Records contained in a dataset

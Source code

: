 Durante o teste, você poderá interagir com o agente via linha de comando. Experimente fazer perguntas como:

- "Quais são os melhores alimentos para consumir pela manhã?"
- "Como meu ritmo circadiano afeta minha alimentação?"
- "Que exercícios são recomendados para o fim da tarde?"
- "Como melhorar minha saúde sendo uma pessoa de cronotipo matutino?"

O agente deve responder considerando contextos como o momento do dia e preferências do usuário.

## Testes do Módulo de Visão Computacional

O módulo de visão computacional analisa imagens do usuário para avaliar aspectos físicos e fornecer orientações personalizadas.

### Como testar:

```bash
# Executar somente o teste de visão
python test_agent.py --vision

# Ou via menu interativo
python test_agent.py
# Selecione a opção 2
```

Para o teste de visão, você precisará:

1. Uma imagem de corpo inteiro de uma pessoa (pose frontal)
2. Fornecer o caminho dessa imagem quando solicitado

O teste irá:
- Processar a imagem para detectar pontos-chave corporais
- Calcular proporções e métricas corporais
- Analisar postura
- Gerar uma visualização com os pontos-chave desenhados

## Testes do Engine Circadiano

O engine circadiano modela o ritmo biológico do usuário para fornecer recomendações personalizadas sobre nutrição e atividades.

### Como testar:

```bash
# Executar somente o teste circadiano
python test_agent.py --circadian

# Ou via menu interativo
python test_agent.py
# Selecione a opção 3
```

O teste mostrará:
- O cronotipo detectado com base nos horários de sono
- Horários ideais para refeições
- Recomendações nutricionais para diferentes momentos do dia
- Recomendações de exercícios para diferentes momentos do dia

» WHAT IS BEING ASKED
Nothing but a number is wanted: report how many lines in the entries above contain the string "opção".

» WRITTEN ANSWER
2